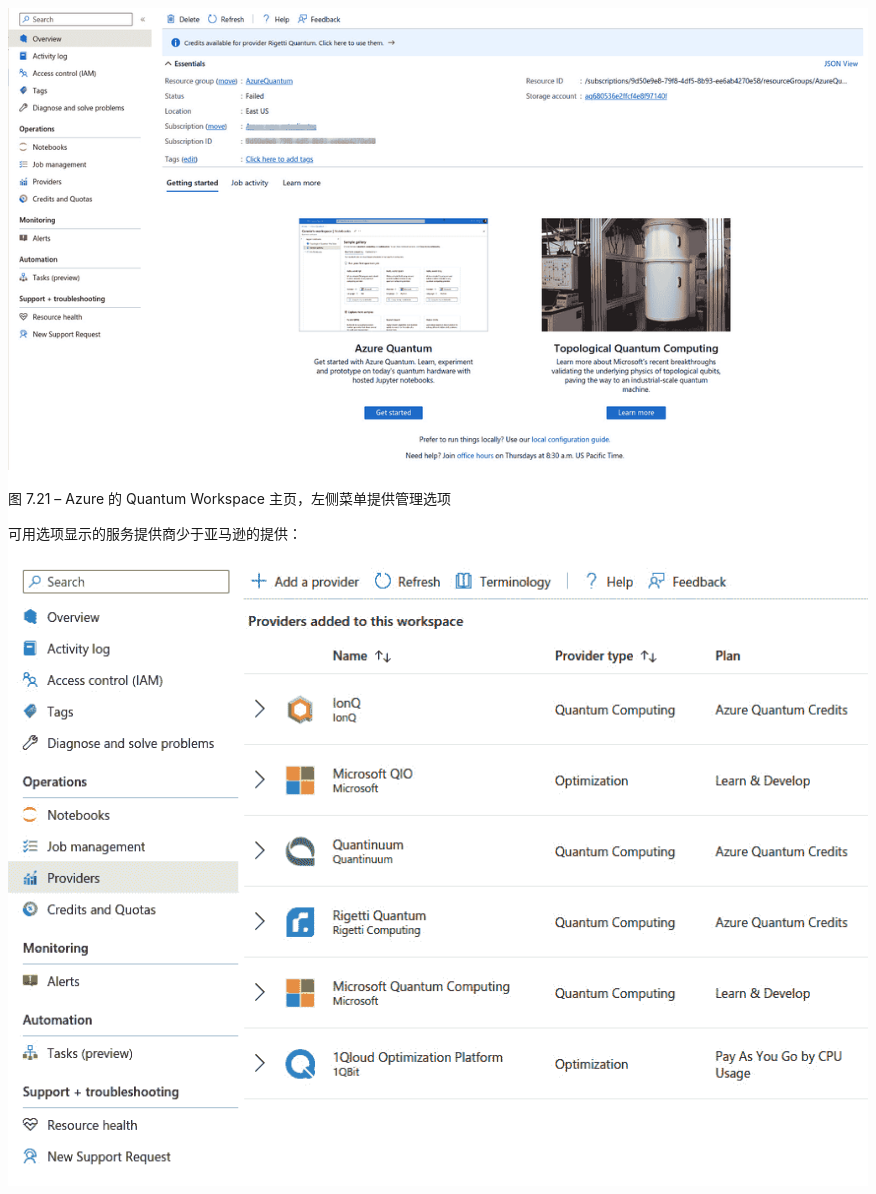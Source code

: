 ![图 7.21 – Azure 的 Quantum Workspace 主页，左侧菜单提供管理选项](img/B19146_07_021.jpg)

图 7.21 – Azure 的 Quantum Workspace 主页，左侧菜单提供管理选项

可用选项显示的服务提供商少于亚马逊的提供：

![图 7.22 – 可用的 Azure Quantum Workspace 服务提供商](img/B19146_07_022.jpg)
● ● ● ●
◆ What to produce ◆
Repeat exactly, please: transcribe each entry and leave out the pictures.

◆ Result for this task ◆
Source code

: ![图 7.21 – Azure 的 Quantum Workspace 主页，左侧菜单提供管理选项](img/B19146_07_021.jpg)

图 7.21 – Azure 的 Quantum Workspace 主页，左侧菜单提供管理选项

可用选项显示的服务提供商少于亚马逊的提供：

![图 7.22 – 可用的 Azure Quantum Workspace 服务提供商](img/B19146_07_022.jpg)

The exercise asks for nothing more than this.